Third, maintaining grid reliability requires precise synchronization of voltage and current. Since power = volts x amps and since current (amps) oscillates in an AC system, voltage has to oscillate in precisely the same way. To see this visually, first consider a 60 amp, 120 volt circuit operating in perfect synchrony.

Watts = volts x amps, so power peaks at (120 V x 60 A) = 7,200 W (7.2 kW).

Now look at the same circuit, but with the current slightly out of phase with the voltage:

The “real” power that comes out of this circuit is still the product of volts and amps, but since the volts and amps now peak at different times, we’re getting less power than we were before (6.7 kW in this example). The ratio of actual power to theoretical power is the “power factor,” and typically runs between 85-95%. As power factor falls, generators still make the same amount of power and burn the same amount of fuel, but less gets to the load, so the effect is to lower system-wide fuel efficiency.

Motors, capacitors, and other electrical devices cause current to shift out of phase with voltage, so power factor degradation is unavoidable and grid managers must take actions to correct. The most effective way to correct is with power plants that are sited near the load and use spinning generators that can maintain constant frequency but independently shift current and voltage to offset grid degradation. This is pretty easy with any power plant that naturally spins at 2000–7000 rpm.  As it turns out, this is exactly the speed that steam turbines, reciprocating engines, and gas turbines normally operate.

Unfortunately, lots of emerging generation technologies would prefer to run at lower speeds (windmills), higher speeds (microturbines), or don’t spin at all (solar panels, fuel cells). That’s not a particularly big deal, except that as these new technologies serve an ever greater portion of the load, it gets relatively harder to maintain high system power factors.

Finally, location matters. The resistance of a wire is a direct function of the length of the wire. Since voltage is the product of current and resistance, the more wires that separate a generator and the load, the greater the current (and therefore, energy) loss through that wire for any given voltage. These line losses typically run 3-5% on average, but increase dramatically during peak periods when wires are congested, often exceeding 20%.  This means not only that we have to burn more fuel to generate the same amount of useful energy, but also that we must over-invest in the power generation capacity of any system with a preponderance of remote generators.

Implications

The bottom line is that not all MWh are equal:

• It takes fewer MWh of generation to serve a MWh of load if that MWh is generated near the load.
• The ability to produce (or curtail) peak power output at a moment’s notice is valuable regardless of actual MWh generated.
• 1 MWh from a generator that can boost system power factor is worth more than 1 MWh to the system.  The reverse is also true.

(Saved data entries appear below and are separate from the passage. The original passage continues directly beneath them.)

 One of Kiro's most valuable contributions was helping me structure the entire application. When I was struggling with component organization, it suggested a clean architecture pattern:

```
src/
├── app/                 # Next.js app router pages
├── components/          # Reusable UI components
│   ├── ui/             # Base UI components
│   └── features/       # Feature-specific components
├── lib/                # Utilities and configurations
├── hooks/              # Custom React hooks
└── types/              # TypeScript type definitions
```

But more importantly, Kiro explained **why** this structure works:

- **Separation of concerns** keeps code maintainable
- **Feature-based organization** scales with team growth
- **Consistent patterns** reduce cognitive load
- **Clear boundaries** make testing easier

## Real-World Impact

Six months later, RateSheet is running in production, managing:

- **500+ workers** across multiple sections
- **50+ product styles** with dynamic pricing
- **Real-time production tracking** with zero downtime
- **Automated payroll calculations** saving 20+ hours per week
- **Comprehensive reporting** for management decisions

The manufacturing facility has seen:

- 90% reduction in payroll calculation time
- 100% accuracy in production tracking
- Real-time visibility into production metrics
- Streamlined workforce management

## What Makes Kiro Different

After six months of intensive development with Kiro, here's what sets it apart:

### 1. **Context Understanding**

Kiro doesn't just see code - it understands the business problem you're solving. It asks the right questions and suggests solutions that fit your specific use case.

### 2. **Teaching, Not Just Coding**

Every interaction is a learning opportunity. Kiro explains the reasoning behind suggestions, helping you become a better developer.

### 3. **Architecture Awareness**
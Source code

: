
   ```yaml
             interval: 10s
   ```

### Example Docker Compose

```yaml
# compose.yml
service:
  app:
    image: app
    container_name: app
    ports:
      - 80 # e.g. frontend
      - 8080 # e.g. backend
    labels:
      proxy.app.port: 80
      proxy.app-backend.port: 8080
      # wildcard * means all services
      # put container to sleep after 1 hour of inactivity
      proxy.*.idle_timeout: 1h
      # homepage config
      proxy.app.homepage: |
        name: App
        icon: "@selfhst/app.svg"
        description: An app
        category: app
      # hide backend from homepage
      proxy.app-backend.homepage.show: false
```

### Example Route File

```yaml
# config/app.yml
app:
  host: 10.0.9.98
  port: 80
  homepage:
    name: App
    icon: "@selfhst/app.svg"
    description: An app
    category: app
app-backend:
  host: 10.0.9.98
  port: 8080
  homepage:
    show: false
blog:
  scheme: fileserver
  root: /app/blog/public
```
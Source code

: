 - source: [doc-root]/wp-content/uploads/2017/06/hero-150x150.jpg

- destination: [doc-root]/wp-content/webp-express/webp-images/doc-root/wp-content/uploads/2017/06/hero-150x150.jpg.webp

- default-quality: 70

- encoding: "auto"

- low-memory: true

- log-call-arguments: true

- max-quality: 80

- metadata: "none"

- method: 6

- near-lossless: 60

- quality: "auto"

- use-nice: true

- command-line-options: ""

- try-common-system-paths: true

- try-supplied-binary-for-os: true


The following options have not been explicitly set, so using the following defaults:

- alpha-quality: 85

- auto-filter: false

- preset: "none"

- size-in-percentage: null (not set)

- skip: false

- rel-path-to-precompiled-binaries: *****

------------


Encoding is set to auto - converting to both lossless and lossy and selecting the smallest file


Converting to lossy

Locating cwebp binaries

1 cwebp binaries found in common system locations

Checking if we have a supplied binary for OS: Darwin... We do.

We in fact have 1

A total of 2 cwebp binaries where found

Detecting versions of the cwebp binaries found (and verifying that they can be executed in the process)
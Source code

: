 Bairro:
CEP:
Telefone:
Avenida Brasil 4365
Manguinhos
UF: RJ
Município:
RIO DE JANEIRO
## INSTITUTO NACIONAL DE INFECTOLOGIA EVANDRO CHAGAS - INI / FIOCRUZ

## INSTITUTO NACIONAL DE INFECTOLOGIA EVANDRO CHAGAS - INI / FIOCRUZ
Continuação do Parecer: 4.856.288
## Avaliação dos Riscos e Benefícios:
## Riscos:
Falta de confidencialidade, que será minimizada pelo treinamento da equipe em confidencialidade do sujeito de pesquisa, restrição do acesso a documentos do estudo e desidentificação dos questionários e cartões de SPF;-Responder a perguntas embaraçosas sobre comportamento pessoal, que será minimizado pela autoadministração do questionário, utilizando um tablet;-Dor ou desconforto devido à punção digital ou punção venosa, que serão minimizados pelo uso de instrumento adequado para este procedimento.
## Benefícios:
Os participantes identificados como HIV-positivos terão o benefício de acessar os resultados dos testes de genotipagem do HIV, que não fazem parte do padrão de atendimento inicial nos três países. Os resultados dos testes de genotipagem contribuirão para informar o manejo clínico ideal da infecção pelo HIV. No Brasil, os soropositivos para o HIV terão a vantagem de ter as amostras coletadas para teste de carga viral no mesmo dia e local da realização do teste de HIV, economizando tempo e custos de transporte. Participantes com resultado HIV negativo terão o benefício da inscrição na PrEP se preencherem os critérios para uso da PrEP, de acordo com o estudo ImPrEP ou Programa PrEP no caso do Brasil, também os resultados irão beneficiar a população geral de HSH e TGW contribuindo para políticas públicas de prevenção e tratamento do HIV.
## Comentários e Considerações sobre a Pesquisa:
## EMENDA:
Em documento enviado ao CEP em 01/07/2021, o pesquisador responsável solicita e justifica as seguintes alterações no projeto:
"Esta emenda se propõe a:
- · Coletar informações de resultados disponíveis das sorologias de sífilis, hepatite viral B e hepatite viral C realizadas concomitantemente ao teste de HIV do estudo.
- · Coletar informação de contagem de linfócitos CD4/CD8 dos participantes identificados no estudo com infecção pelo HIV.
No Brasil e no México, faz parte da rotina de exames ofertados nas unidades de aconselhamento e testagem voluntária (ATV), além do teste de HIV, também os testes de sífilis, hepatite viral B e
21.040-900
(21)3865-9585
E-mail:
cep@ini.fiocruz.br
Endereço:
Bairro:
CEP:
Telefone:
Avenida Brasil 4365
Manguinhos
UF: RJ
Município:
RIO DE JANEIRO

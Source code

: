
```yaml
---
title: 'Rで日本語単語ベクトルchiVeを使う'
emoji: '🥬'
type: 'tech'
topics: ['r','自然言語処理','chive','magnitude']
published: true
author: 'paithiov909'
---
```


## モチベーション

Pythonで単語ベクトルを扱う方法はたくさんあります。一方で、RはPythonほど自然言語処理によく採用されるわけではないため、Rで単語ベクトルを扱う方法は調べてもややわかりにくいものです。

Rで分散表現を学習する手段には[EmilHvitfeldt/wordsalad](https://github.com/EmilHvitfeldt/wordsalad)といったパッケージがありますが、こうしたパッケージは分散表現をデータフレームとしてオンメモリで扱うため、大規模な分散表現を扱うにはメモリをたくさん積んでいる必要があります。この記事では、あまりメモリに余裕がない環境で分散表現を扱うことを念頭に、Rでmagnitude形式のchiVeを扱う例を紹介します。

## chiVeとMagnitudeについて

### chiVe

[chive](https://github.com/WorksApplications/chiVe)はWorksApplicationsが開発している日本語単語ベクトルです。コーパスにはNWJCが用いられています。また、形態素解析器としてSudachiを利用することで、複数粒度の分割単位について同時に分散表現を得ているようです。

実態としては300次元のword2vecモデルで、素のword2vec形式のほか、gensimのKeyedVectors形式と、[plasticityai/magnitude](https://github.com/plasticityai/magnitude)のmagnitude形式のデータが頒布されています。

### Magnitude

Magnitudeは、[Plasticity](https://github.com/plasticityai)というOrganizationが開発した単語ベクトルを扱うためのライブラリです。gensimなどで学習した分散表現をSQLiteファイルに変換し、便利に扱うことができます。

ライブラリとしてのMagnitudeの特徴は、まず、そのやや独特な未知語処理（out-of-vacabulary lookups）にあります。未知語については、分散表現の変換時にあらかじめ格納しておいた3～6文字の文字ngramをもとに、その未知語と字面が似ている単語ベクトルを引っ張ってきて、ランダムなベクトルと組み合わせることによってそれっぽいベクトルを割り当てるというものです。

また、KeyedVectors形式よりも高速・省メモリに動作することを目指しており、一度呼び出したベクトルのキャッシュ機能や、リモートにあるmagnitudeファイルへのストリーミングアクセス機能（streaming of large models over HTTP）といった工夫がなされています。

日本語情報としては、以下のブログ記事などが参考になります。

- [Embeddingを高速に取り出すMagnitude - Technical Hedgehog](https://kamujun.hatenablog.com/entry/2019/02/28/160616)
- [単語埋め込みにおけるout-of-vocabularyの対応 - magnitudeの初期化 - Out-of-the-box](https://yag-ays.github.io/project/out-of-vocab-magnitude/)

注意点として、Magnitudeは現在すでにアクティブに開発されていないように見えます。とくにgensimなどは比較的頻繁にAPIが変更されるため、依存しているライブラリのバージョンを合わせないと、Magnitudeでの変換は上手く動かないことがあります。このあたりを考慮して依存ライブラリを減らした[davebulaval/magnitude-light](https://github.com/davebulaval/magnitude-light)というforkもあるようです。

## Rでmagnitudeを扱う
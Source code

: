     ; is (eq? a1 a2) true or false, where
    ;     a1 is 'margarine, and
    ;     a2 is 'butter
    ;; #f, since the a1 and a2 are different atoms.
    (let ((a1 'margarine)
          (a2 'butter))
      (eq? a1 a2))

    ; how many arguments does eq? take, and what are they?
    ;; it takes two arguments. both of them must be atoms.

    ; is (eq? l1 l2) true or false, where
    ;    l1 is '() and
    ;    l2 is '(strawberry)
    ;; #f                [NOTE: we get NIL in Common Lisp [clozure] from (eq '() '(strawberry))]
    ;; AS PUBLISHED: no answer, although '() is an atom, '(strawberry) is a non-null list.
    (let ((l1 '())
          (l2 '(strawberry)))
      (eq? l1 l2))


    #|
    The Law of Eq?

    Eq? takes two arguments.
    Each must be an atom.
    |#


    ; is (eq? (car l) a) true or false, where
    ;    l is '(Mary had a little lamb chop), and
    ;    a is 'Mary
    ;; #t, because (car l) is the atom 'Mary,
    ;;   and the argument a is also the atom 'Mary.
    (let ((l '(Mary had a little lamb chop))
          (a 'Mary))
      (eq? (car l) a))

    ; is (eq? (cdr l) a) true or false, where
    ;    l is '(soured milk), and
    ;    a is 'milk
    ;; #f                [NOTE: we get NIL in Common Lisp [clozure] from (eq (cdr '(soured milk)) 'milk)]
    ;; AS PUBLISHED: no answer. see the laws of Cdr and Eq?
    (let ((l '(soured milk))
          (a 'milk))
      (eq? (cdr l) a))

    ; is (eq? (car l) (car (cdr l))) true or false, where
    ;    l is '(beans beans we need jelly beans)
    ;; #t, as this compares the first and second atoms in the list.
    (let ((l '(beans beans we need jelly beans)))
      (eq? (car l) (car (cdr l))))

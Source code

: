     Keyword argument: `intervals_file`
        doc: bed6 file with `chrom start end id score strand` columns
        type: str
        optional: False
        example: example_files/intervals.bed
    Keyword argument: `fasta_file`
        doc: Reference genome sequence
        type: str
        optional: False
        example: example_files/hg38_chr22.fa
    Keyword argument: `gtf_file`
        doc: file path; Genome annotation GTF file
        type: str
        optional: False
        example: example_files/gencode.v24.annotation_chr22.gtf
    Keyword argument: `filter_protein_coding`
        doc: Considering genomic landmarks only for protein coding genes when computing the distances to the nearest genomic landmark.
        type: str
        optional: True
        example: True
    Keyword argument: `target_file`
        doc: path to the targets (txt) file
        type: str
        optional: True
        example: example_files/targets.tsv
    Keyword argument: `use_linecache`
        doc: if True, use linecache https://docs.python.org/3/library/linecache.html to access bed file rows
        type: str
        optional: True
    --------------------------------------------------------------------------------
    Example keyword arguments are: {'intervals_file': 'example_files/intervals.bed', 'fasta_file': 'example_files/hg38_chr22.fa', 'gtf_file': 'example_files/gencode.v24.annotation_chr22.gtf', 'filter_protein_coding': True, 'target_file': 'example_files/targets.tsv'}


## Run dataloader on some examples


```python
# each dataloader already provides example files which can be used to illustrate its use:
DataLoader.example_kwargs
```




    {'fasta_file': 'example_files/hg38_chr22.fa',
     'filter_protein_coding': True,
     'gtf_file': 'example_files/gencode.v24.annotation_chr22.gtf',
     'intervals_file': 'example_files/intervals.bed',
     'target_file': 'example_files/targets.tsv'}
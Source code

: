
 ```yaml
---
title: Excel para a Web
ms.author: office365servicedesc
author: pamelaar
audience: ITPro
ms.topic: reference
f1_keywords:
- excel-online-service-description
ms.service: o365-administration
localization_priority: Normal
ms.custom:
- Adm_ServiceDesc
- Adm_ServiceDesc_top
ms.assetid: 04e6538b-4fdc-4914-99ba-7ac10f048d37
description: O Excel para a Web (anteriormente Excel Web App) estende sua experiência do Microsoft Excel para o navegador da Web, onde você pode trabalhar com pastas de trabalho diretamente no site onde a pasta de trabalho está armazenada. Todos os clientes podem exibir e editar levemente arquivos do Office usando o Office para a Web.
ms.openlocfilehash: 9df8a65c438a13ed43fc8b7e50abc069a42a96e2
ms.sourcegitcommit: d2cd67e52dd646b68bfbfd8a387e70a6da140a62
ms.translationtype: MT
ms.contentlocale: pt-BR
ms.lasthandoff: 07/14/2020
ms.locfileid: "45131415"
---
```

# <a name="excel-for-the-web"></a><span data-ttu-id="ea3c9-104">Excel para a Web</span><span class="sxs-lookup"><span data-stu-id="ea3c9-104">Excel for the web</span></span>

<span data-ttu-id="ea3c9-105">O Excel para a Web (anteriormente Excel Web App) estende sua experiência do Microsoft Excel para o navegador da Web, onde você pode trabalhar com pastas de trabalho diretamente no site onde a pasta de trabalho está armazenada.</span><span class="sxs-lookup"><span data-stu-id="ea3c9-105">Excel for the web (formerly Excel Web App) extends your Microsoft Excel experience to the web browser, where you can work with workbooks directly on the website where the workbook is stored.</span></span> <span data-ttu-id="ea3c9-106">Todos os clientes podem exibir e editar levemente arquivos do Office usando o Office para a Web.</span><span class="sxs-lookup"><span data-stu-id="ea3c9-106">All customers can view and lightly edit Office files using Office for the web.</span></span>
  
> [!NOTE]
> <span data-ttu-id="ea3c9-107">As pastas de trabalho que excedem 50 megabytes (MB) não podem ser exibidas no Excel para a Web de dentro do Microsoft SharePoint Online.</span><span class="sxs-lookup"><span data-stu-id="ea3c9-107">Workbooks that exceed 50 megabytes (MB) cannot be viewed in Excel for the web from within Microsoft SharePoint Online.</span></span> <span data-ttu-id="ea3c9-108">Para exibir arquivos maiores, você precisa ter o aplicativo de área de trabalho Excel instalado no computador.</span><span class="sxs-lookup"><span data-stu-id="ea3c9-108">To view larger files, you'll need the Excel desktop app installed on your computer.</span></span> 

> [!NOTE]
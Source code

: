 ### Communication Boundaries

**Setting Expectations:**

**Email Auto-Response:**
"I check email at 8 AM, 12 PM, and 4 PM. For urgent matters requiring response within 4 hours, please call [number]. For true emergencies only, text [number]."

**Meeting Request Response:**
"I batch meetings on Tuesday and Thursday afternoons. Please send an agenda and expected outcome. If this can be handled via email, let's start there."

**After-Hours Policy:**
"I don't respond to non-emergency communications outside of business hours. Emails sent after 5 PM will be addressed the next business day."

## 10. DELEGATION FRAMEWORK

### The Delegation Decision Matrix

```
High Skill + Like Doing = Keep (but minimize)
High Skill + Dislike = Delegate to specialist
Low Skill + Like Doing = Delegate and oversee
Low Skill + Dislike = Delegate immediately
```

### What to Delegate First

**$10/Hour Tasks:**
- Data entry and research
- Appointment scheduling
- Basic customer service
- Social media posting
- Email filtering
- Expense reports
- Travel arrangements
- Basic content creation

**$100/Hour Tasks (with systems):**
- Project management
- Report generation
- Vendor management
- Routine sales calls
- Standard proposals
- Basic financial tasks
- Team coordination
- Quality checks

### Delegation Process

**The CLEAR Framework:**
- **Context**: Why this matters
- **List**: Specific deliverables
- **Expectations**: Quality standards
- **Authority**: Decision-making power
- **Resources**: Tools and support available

A key point is that none of these values depend on MWh output, nor do they depend on the fuel used or power plant ownership. They depend solely on location, dispatchability, and generator technology.  And yet most of the ways the rules reward generators are with \$/MWh payments (PTCs, RECs, etc.) that are a function of fuel use and whether or not your ownership structure allows you to monetize tax attributes.

Which means that EEI is right when they say that current incentives for renewable energy are leading to sub-optimal capital allocation. But that’s not because renewable energy is a dangerous thing — it’s because it’s compensated in the wrong way. In the course of putting a premium on clean energy to try and monetize externalities, we’ve created a set of economic incentives that don’t map very well against the economics of grid operation. That’s a fixable problem — but only if we first admit that there are legitimate technical issues that can be addressed with better economic signals. Price it right, and they will come. This would be an ideal first initiative for new Chairman Binz.